_WHAT YOU HAVE TO DO_.
Please take the records that follow and repeat exactly the lines starting with the line with "the **Notification rule" and going on through the line with "click **Select all**.".

::: DATASET RECORDS

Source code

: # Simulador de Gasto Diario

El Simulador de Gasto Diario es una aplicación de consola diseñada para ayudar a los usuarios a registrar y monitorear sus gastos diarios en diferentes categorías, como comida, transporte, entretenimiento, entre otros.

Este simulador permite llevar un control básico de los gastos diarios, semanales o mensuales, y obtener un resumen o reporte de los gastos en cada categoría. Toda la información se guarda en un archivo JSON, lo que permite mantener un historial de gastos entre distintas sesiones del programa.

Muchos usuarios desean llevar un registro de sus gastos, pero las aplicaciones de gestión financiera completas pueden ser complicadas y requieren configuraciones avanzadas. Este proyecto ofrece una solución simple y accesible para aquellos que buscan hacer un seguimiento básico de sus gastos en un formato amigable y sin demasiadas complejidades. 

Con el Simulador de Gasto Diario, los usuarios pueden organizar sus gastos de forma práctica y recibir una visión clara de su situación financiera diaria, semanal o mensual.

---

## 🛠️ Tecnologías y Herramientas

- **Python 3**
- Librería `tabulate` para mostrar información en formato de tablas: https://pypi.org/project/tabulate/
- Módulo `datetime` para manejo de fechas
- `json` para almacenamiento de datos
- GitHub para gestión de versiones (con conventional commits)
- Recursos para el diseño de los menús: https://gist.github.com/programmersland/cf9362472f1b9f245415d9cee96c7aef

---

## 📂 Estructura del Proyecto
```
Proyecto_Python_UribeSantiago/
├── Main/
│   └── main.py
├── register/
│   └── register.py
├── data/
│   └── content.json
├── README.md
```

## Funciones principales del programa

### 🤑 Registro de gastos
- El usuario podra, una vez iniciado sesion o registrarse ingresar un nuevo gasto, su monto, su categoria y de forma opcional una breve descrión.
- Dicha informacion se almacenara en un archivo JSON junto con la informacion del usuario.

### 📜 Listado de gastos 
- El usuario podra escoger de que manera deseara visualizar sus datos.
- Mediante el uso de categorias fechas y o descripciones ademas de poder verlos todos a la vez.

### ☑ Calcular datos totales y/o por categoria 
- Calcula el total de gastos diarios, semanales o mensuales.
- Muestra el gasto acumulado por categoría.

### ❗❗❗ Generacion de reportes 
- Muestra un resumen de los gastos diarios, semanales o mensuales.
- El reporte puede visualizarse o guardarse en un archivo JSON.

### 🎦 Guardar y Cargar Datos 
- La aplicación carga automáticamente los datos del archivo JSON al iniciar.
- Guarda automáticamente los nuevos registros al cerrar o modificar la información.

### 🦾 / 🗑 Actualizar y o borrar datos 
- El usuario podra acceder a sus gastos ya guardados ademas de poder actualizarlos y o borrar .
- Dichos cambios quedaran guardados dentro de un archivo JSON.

::::::
::: DATASET RECORDS

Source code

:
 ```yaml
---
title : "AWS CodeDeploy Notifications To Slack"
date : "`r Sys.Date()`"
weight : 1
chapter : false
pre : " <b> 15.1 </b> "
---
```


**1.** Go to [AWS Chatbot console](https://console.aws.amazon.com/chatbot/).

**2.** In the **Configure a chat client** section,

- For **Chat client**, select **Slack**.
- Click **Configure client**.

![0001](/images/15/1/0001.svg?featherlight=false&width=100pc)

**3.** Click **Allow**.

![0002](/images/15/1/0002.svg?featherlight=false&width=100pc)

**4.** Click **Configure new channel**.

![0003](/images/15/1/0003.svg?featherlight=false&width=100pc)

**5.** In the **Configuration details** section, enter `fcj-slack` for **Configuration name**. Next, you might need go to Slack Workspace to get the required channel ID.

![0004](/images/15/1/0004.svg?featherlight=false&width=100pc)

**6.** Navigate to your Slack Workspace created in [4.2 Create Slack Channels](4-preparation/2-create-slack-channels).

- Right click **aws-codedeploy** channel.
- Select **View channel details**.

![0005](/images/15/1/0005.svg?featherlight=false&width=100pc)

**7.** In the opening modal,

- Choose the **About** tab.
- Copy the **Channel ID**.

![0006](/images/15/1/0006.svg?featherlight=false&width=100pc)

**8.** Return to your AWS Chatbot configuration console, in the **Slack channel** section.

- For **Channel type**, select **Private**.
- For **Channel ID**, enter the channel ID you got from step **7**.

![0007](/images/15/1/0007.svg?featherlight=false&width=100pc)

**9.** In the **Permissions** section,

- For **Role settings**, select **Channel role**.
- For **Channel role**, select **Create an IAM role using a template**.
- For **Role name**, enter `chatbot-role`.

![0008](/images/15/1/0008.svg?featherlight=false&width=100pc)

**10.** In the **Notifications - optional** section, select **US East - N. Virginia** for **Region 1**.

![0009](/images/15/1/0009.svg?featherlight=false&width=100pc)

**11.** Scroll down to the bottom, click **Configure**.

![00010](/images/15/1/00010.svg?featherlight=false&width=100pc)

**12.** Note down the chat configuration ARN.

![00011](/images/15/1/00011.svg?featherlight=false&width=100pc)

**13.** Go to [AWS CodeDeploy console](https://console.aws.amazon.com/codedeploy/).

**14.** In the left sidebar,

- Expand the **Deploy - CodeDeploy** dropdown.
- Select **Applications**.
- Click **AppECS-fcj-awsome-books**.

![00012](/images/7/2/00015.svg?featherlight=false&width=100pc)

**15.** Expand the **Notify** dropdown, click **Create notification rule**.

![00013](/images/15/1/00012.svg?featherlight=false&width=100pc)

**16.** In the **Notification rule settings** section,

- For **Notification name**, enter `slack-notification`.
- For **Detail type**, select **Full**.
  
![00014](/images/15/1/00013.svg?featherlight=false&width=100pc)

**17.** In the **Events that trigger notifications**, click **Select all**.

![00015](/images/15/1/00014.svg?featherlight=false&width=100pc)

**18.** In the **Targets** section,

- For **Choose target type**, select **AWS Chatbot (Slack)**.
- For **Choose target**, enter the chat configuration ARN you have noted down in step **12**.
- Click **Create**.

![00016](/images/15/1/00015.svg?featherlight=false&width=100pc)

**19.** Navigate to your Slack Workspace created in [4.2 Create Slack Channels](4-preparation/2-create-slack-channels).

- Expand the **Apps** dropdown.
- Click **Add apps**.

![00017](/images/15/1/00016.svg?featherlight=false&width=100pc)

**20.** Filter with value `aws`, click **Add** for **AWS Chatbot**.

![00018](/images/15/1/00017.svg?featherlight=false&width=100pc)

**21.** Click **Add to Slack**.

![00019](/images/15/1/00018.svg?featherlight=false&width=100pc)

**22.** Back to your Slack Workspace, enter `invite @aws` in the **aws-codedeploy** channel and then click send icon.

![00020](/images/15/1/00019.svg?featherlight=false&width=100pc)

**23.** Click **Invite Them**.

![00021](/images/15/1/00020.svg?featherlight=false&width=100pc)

::::::

_WRITTEN RESPONSE_.
**16.** In the **Notification rule settings** section,

- For **Notification name**, enter `slack-notification`.
- For **Detail type**, select **Full**.
  
![00014](/images/15/1/00013.svg?featherlight=false&width=100pc)

**17.** In the **Events that trigger notifications**, click **Select all**.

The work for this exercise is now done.